(Records from a dataset)
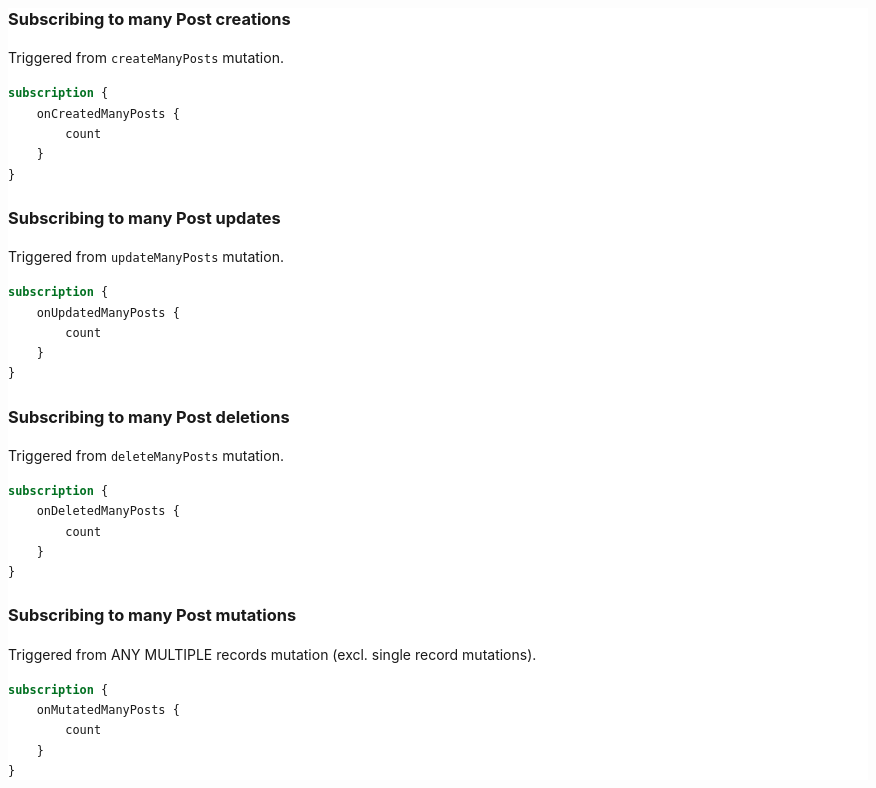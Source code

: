 ### Subscribing to many Post creations

Triggered from `createManyPosts` mutation.

```graphql
subscription {
    onCreatedManyPosts {
        count
    }
}
```

### Subscribing to many Post updates

Triggered from `updateManyPosts` mutation.

```graphql
subscription {
    onUpdatedManyPosts {
        count
    }
}
```

### Subscribing to many Post deletions

Triggered from `deleteManyPosts` mutation.

```graphql
subscription {
    onDeletedManyPosts {
        count
    }
}
```

### Subscribing to many Post mutations

Triggered from ANY MULTIPLE records mutation (excl. single record mutations).

```graphql
subscription {
    onMutatedManyPosts {
        count
    }
}
```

Your objective —
Pictures omitted, give the entries again exactly.

Solution for this exercise —
Source code

: ### Subscribing to many Post creations

Triggered from `createManyPosts` mutation.

```graphql
subscription {
    onCreatedManyPosts {
        count
    }
}
```

### Subscribing to many Post updates

Triggered from `updateManyPosts` mutation.

```graphql
subscription {
    onUpdatedManyPosts {
        count
    }
}
```

### Subscribing to many Post deletions

Triggered from `deleteManyPosts` mutation.

```graphql
subscription {
    onDeletedManyPosts {
        count
    }
}
```

### Subscribing to many Post mutations

Triggered from ANY MULTIPLE records mutation (excl. single record mutations).

```graphql
subscription {
    onMutatedManyPosts {
        count
    }
}
```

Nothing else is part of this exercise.